Having British Citizenship as a mark of identity is not something we often talk about as Brits. We are a stiff upper lip nation who are more likely to nod politely, and grunt nonchalantly when it comes to national pride. We’re also made up of a group of countries that have their own national pride. So when it comes to giving legal advice, British Citizenship Solicitors are usually advising more in terms of securing rights to reside, to work, to live. Above all, they are seeking to help people secure a new home and future.

That individual identity also feeds into the national identity. However, British sovereignty became a major factor in the EU referendum, with many people all vying for Britain to take back its sovereignty from the EU. It was a friend of mine who recently asked me what all the “sovereign stuff” meant – but they also demanded it be explained in “a way a normal person can understand.” (Their stress on “normal”).

So here goes: simply explained

When the EU Referendum campaigns really got going there were calls from Brexiteers to take back sovereignty and control our own laws. (There were other concerns, but let’s not lose focus here!) So what is sovereignty?

What is sovereignty? In short, it is complete and supreme power over the nation, such as to create laws and so on. Of course it could be argued that he EU has some power over the UK, but then so does the UN and NATO. All countries in the world have to follow some basic legal premise. After all, doesn’t the UK frequently involve itself in handing out sanctions and restrictions?

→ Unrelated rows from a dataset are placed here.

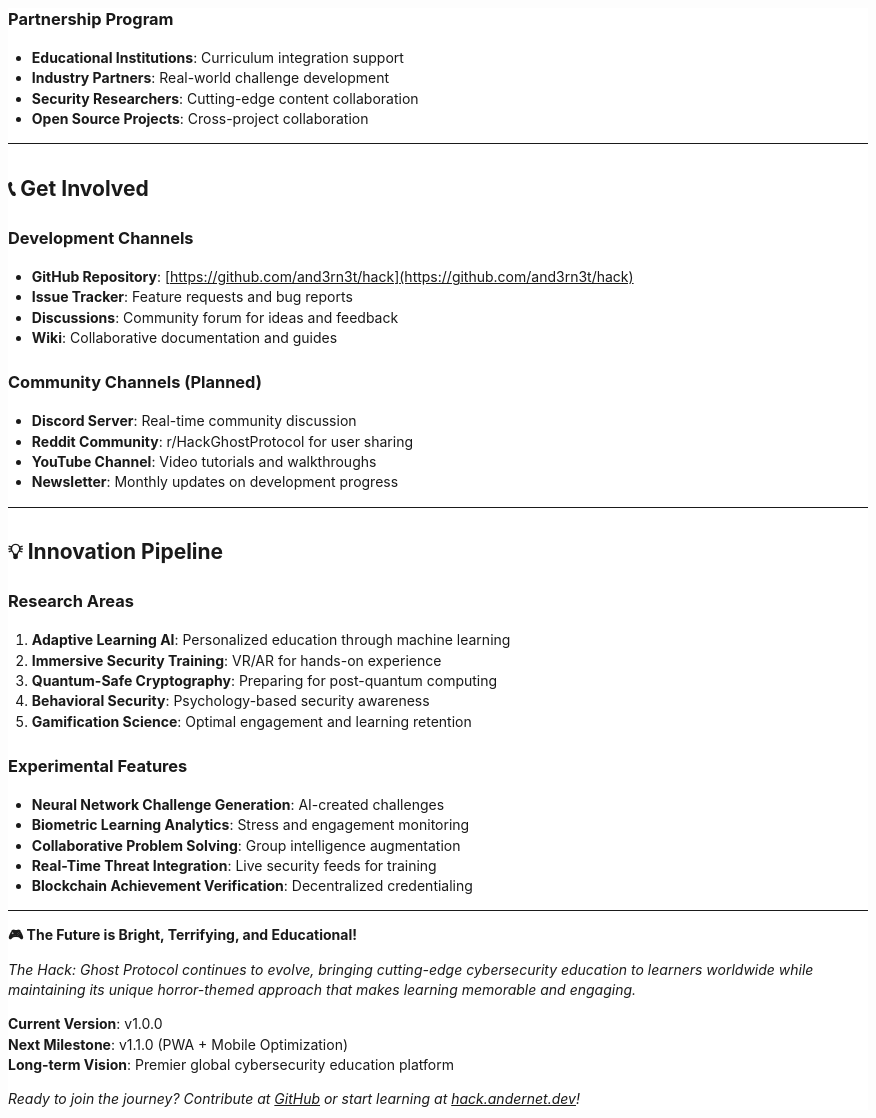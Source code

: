 ### **Partnership Program**
- **Educational Institutions**: Curriculum integration support
- **Industry Partners**: Real-world challenge development
- **Security Researchers**: Cutting-edge content collaboration
- **Open Source Projects**: Cross-project collaboration

---

## 📞 Get Involved

### **Development Channels**
- **GitHub Repository**: [https://github.com/and3rn3t/hack](https://github.com/and3rn3t/hack)
- **Issue Tracker**: Feature requests and bug reports
- **Discussions**: Community forum for ideas and feedback
- **Wiki**: Collaborative documentation and guides

### **Community Channels** (Planned)
- **Discord Server**: Real-time community discussion
- **Reddit Community**: r/HackGhostProtocol for user sharing
- **YouTube Channel**: Video tutorials and walkthroughs
- **Newsletter**: Monthly updates on development progress

---

## 💡 Innovation Pipeline

### **Research Areas**
1. **Adaptive Learning AI**: Personalized education through machine learning
2. **Immersive Security Training**: VR/AR for hands-on experience  
3. **Quantum-Safe Cryptography**: Preparing for post-quantum computing
4. **Behavioral Security**: Psychology-based security awareness
5. **Gamification Science**: Optimal engagement and learning retention

### **Experimental Features**
- **Neural Network Challenge Generation**: AI-created challenges
- **Biometric Learning Analytics**: Stress and engagement monitoring
- **Collaborative Problem Solving**: Group intelligence augmentation
- **Real-Time Threat Integration**: Live security feeds for training
- **Blockchain Achievement Verification**: Decentralized credentialing

---

**🎮 The Future is Bright, Terrifying, and Educational!**

*The Hack: Ghost Protocol continues to evolve, bringing cutting-edge cybersecurity education to learners worldwide while maintaining its unique horror-themed approach that makes learning memorable and engaging.*

**Current Version**: v1.0.0  
**Next Milestone**: v1.1.0 (PWA + Mobile Optimization)  
**Long-term Vision**: Premier global cybersecurity education platform

*Ready to join the journey? Contribute at [GitHub](https://github.com/and3rn3t/hack) or start learning at [hack.andernet.dev](https://hack.andernet.dev)!*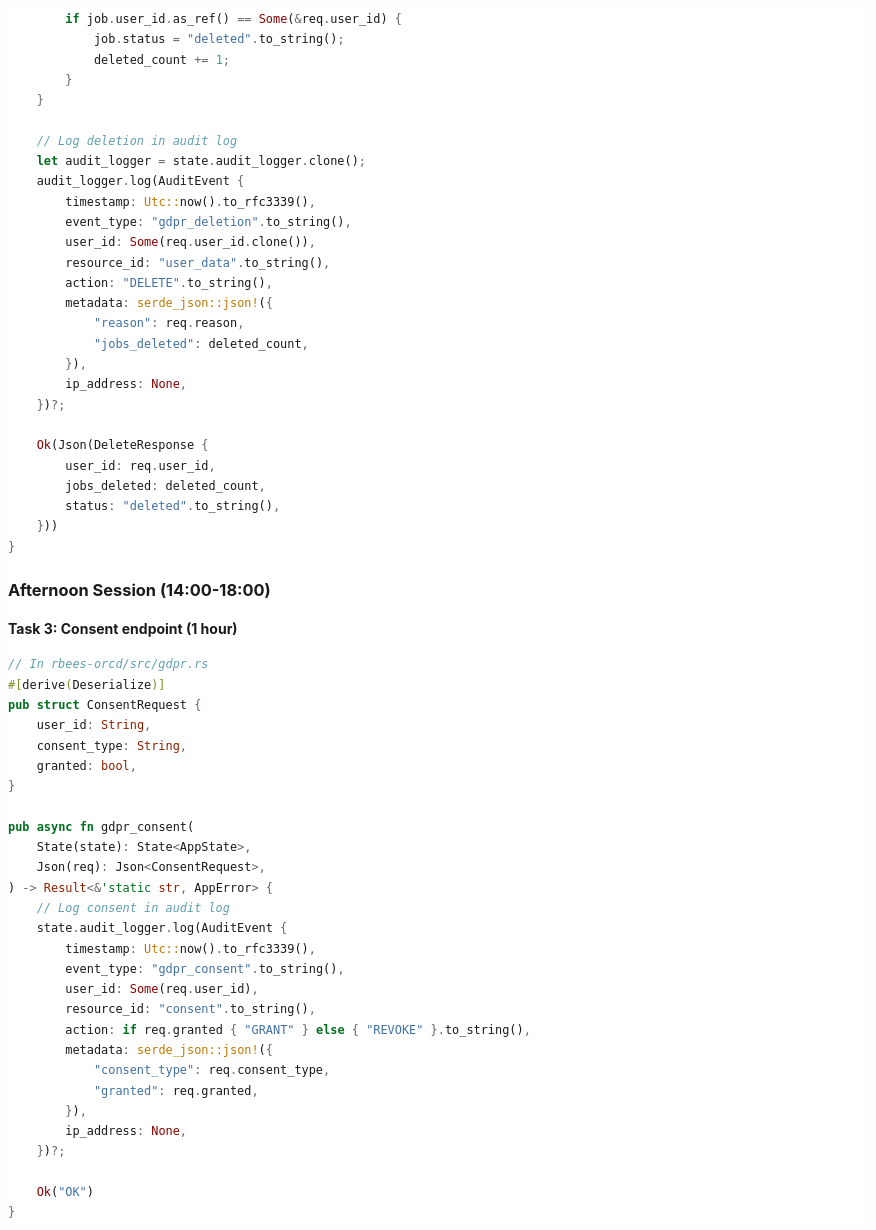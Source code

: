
 ```rust
        if job.user_id.as_ref() == Some(&req.user_id) {
            job.status = "deleted".to_string();
            deleted_count += 1;
        }
    }
    
    // Log deletion in audit log
    let audit_logger = state.audit_logger.clone();
    audit_logger.log(AuditEvent {
        timestamp: Utc::now().to_rfc3339(),
        event_type: "gdpr_deletion".to_string(),
        user_id: Some(req.user_id.clone()),
        resource_id: "user_data".to_string(),
        action: "DELETE".to_string(),
        metadata: serde_json::json!({
            "reason": req.reason,
            "jobs_deleted": deleted_count,
        }),
        ip_address: None,
    })?;
    
    Ok(Json(DeleteResponse {
        user_id: req.user_id,
        jobs_deleted: deleted_count,
        status: "deleted".to_string(),
    }))
}
```

### Afternoon Session (14:00-18:00)

**Task 3: Consent endpoint (1 hour)**
```rust
// In rbees-orcd/src/gdpr.rs
#[derive(Deserialize)]
pub struct ConsentRequest {
    user_id: String,
    consent_type: String,
    granted: bool,
}

pub async fn gdpr_consent(
    State(state): State<AppState>,
    Json(req): Json<ConsentRequest>,
) -> Result<&'static str, AppError> {
    // Log consent in audit log
    state.audit_logger.log(AuditEvent {
        timestamp: Utc::now().to_rfc3339(),
        event_type: "gdpr_consent".to_string(),
        user_id: Some(req.user_id),
        resource_id: "consent".to_string(),
        action: if req.granted { "GRANT" } else { "REVOKE" }.to_string(),
        metadata: serde_json::json!({
            "consent_type": req.consent_type,
            "granted": req.granted,
        }),
        ip_address: None,
    })?;
    
    Ok("OK")
}
```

So amongst other things, sovereignty was a Brexit chant for months before the vote. Hold that thought.

In January of this year, a British business woman, Gina Miller, took Theresa May and the government to the Supreme Court to prove that they did not have the power to trigger Article 50 as it is only parliament has that power. Why? Mainly because the only way to do that would be to effectively pass a new UK law (a Bill) allowing Article 50 to be triggered. The only way to achieve this is to have a vote in parliament.

That vote has already taken place and there was an overwhelming “For” result. But that is not the end of the matter. The Bill must then be further scrutinised in the House of Commons before being passed to the house of Lords. It will require the house of Lords to vote in favour in order for it to become Law.

Only THEN can Article 50 be formally triggered.

So, just to clarify: it is only the sovereign powers of the UK parliament that could create the Article 50 Bill in order to trigger the UK leaving the EU.

“…sovereign powers of the UK parliament…”

Furthermore, it’s worth noting that one of the arguments the Brexit voters used to justify leaving the EU was so that we did not have to be ruled by “an unelected” group. Ironically, leaving the EU requires a new law to be passed, and like any new UK law it must go through the “House of Lords” – our very own, home-grown unelected officials.

Of course there are many other more complex areas of EU law that affect how Brexit will happen, but the most important point here is that no country in the EU gave up its sovereignty in order to be a member, so leaving the EU will not “regain” any sovereignty.

What it does change is the relationship with our fellow members and how the country grows. More EU nationals are rushing to find out what their status will be post-brexit. British Citizenship Solicitors are coming under increased call to advise and support people wanting to know how and when they are eligible to apply for British Citizenship.

Starting a New Life

The sense of identity is different for everyone and there are numerous different routes. Some EU nationals choose simply to reside in the UK as a Permanent Resident and retain their national identity with their home country. Some non-EU migrants plan to stay in the UK for a long term but not their entire life, and might choose an Indefinite Leave to Remain or choose a dual nationality.

However, there will always be those who wish to move to the UK and start their new life – just like there are plenty of British Expats doing the same in other EU countries. People choose to become members of nations for different reasons. Sometimes it is to have a greater feeling of belonging, some so that they can fully engage in society – including being able to vote, for example. Sadly, in my view, it is a commonly held opinion by many people in the UK, that migrants only join the UK so that they can take from it – such as through the NHS or welfare or benefits. There is little evidence to support that and finding out the answers is hard work sifting through bias.

The EU was established for a reason. Without getting all romantic and idealistic about it, one of the main principle benefits would surely have always been that if the countries of Europe were brought together in mutual respect and collaboration, the chances that another World Wide War were greatly reduced. Smaller, other conflicts have happened, but nothing on the scale of the two world wars. Surely that is an achievement worth celebrating.

Sovereignty, Citizenship? Does it even matter?

That would be a very personal decision and depends entirely on how an individual feels about their national identity. National pride was a big theme of the Eu Referendum, and we also saw it play a major hand in the US Presidential election, too. But for all that it might bring to the individual, British Citizenship should also carry with it a sense of duty and responsibility. We often hear people talk about democracy as something that is a right, but it is also a matter of responsibility of civic duty to play an active role for the greater good.

It seems that in the more recent decades we have become a society more bent on shouting and fighting for our rights and entitlements. Brexit was no different. Voters wanted sovereignty “back” so that they could have more power, more control, and more rights.

In my personal opinion, citizenship of any country should not about the rights that it affords, but the responsibility which it bestows.